Jesus Christ condescended to come into this world himself as a baby and grew up among "mortal men, his earthly kin." He showed us a perfect example of how to live under the most difficult of telestial circumstances. He taught us his gospel, full of ideals so lofty that they truly transcend this world and lift the earnest disciple of Christ onto a higher plane. His call is ever upward, beckoning me to reach for celestial heights.

He meekly and willingly endured unimaginable pain in Gethsemane and on the cross to free us from the twin monsters of death and hell. He descended below all things so that he might comprehend all things (D&C 88:6), and be prepared to succor and save me in every condition I might stumble into (Alma 7:12). In so doing, he has freed me from the "woes of sin" and made it possible for me to have hope:

Ether 12:4 -- Wherefore, whoso believeth in God might with surety hope for a better world, yea, even a place at the right hand of God, which hope cometh of faith, maketh an anchor to the souls of men, which would make them sure and steadfast, always abounding in good works, being led to glorify God.

His atoning sacrifice for me has placed within my reach the greatest gifts of God, "even peace in this world, and eternal life in the world to come." (D&C 59:23).

Abinadi called Jesus Christ "the founder of peace, yea, even the Lord, who has redeemed his people; yea, him who has granted salvation unto his people" (Mosiah 15:18).

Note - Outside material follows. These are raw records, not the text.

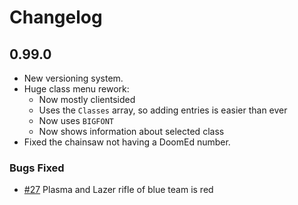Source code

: Changelog
=========

## 0.99.0
 - New versioning system.
 - Huge class menu rework:
   - Now mostly clientsided
   - Uses the `Classes` array, so adding entries is easier than ever
   - Now uses `BIGFONT`
   - Now shows information about selected class
 - Fixed the chainsaw not having a DoomEd number.

### Bugs Fixed
 - [#27](https://github.com/PlusGit/theta/issues/27) Plasma and Lazer rifle of blue team is red
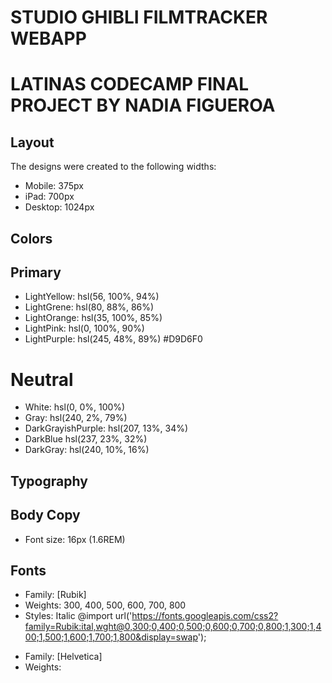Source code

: # STUDIO GHIBLI FILMTRACKER WEBAPP

# LATINAS CODECAMP FINAL PROJECT BY NADIA FIGUEROA



## Layout

The designs were created to the following widths:

- Mobile: 375px
- iPad: 700px
- Desktop: 1024px


## Colors 

## Primary 
- LightYellow: hsl(56, 100%, 94%)  
- LightGrene: hsl(80, 88%, 86%)
- LightOrange: hsl(35, 100%, 85%)
- LightPink: hsl(0, 100%, 90%)
- LightPurple: hsl(245, 48%, 89%) #D9D6F0


# Neutral
- White: hsl(0, 0%, 100%)
- Gray: hsl(240, 2%, 79%)
- DarkGrayishPurple: hsl(207, 13%, 34%)
- DarkBlue hsl(237, 23%, 32%)
- DarkGray: hsl(240, 10%, 16%)

## Typography

## Body Copy

- Font size: 16px (1.6REM)

## Fonts

- Family: [Rubik]
- Weights: 300, 400, 500, 600, 700, 800
- Styles: Italic
@import url('https://fonts.googleapis.com/css2?family=Rubik:ital,wght@0,300;0,400;0,500;0,600;0,700;0,800;1,300;1,400;1,500;1,600;1,700;1,800&display=swap');

<link rel="preconnect" href="https://fonts.googleapis.com">
<link rel="preconnect" href="https://fonts.gstatic.com" crossorigin>
<link href="https://fonts.googleapis.com/css2?family=Rubik:ital,wght@0,300;0,400;0,500;0,600;0,700;0,800;1,300;1,400;1,500;1,600;1,700;1,800&display=swap" rel="stylesheet">

- Family: [Helvetica]
- Weights:





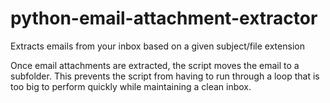 # python-email-attachment-extractor
Extracts emails from your inbox based on a given subject/file extension

Once email attachments are extracted, the script moves the email to a subfolder. 
This prevents the script from having to run through a loop that is too big to 
perform quickly while maintaining a clean inbox.
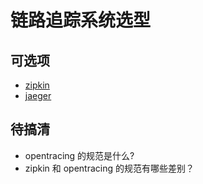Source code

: 链路追踪系统选型
===

## 可选项

+ [zipkin](https://zipkin.io/)
+ [jaeger](https://www.jaegertracing.io/)

## 待搞清

+ opentracing 的规范是什么?
+ zipkin 和 opentracing 的规范有哪些差别？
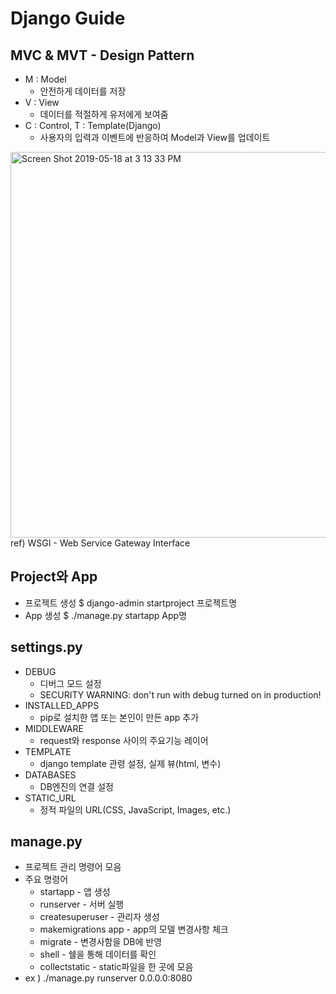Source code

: # Django Guide
## MVC & MVT - Design Pattern
* M : Model
	* 안전하게 데이터를 저장
* V : View
	* 데이터를 적절하게 유저에게 보여줌
* C : Control, T : Template(Django)
	* 사용자의 입력과 이벤트에 반응하여 Model과 View를 업데이트

<img width="617" alt="Screen Shot 2019-05-18 at 3 13 33 PM" src="https://user-images.githubusercontent.com/20153952/58165174-31a66980-7cc2-11e9-8f84-24561c4f0cab.png">
ref) WSGI - Web Service Gateway Interface

## Project와 App
* 프로젝트 생성
$ django-admin startproject 프로젝트명
* App 생성
$ ./manage.py startapp App명

## settings.py
* DEBUG
	* 디버그 모드 설정
	* SECURITY WARNING: don't run with debug turned on in production!
* INSTALLED_APPS
	* pip로 설치한 앱 또는 본인이 만든 app 추가
* MIDDLEWARE
	* request와 response 사이의 주요기능 레이어
* TEMPLATE
	* django template 관령 설정, 실제 뷰(html, 변수)
* DATABASES
	* DB엔진의 연결 설정
* STATIC_URL
	* 정적 파일의 URL(CSS, JavaScript, Images, etc.)

## manage.py
* 프로젝트 관리 명령어 모음
* 주요 명령어
	* startapp - 앱 생성
	* runserver - 서버 실행
	* createsuperuser - 관리자 생성
	* makemigrations app - app의 모델 변경사항 체크
	* migrate - 변경사함을 DB에 반영
	* shell - 쉘을 통해 데이터를 확인
	* collectstatic - static파일을 한 곳에 모음
* ex )  ./manage.py runserver 0.0.0.0:8080
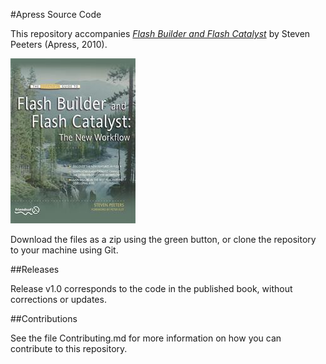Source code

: #Apress Source Code

This repository accompanies [*Flash Builder and Flash Catalyst*](http://www.apress.com/9781430228356) by Steven Peeters (Apress, 2010).

![Cover image](9781430228356.jpg)

Download the files as a zip using the green button, or clone the repository to your machine using Git.

##Releases

Release v1.0 corresponds to the code in the published book, without corrections or updates.

##Contributions

See the file Contributing.md for more information on how you can contribute to this repository.

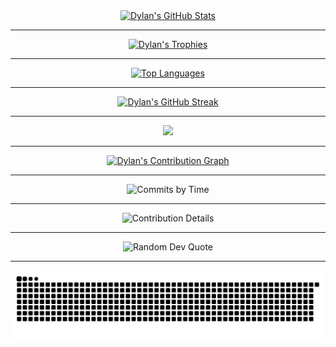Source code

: <div align="center">
  <a href="https://github.com/dhodgson615">
    <img src="https://github-readme-stats.vercel.app/api?username=dhodgson615&show_icons=true&theme=gruvbox&count_private=true&include_all_commits=true" alt="Dylan's GitHub Stats" />
  </a>
</div>

---

<div align="center">
  <a href="https://github.com/dhodgson615">
    <img src="https://github-profile-trophy.vercel.app/?username=dhodgson615&theme=gruvbox&margin-w=20&margin-h=20&column=3" alt="Dylan's Trophies" />
  </a>
</div>

---

<div align="center">
  <a href="https://github.com/dhodgson615">
    <img src="https://github-readme-stats.vercel.app/api/top-langs/?username=dhodgson615&theme=gruvbox&hide=html,css&layout=compact&langs_count=10" alt="Top Languages" />
  </a>
</div>

---

<div align="center">
  <a href="https://github.com/dhodgson615">
    <img src="https://github-readme-streak-stats.herokuapp.com/?user=dhodgson615&theme=gruvbox" alt="Dylan's GitHub Streak" />
  </a>
</div>

---

<p align="center">
  <img src="https://skillicons.dev/icons?i=apple,linux,debian,ubuntu,bash,vim,vscode,c,cpp,java,py,haskell,regex,latex,md,cmake,gradle,maven,docker,clion,idea,pycharm,replit,git,github,discord,gmail,linkedin" />
</p>

---

<div align="center">
  <a href="https://github.com/dhodgson615">
    <img src="https://github-readme-activity-graph.vercel.app/graph?username=dhodgson615&theme=gruvbox" alt="Dylan's Contribution Graph"/>
  </a>
</div>

---

<div align="center">
  <img src="https://github-profile-summary-cards.vercel.app/api/cards/productive-time?username=dhodgson615&theme=gruvbox&utcOffset=8" alt="Commits by Time"/>
</div>

---

<div align="center">
  <img src="https://github-profile-summary-cards.vercel.app/api/cards/profile-details?username=dhodgson615&theme=gruvbox" alt="Contribution Details"/>
</div>

---

<div align="center">
  <img src="https://quotes-github-readme.vercel.app/api?type=horizontal&theme=gruvbox" alt="Random Dev Quote"/>
</div>

---

<div align="center">
  <img src="https://raw.githubusercontent.com/dhodgson615/dhodgson615/output/dist/github-contribution-grid-snake.svg" alt="Snake animation" />
</div>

And eternal life, in all it's fullness, is that "fondest dream" that I sing about in the hymn. Only as I have married and become a father myself has the true meaning and infinite value of the phrase "eternal life" started to sink into my soul; only after having tasted the sweet joy and companionship of a woman who means more to me than anyone else in this world; only after experiencing playing a part in giving life to another soul, bringing a precious child of God into this world, and experiencing the love of a father for a child.

My fondest dream is to live a life of peace and joy with my wife and children, my brothers and sisters and parents, and all my other friends and loved ones, in the presence of our Heavenly Father the Lord Jesus Christ; to live with Them and continue on, with my loved ones, in Their divine pattern of eternal living.

Jesus Christ has not only redeemed me, He has redeemed everyone I love. Only through him is it even possible for me to be worthy to hold the sacred priesthood of God, and enter His house to be sealed to my wife and children for eternity. Only through him can I hope to become the type of husband and father I need to be to qualify for the blessings of an eternal family.

Jesus Christ is the center of my faith, the source of my hope, and the divine giver of what charity I have.

Jesus Christ has bridged the gulf between who I am and who I may become some day. He is my Master and Lord, a position he eternally and irrevocably occupies of His own merits alone, but which I gratefully and gladly sustain him in. I believe in Christ, I love him, and I look to him as my personal Messiah.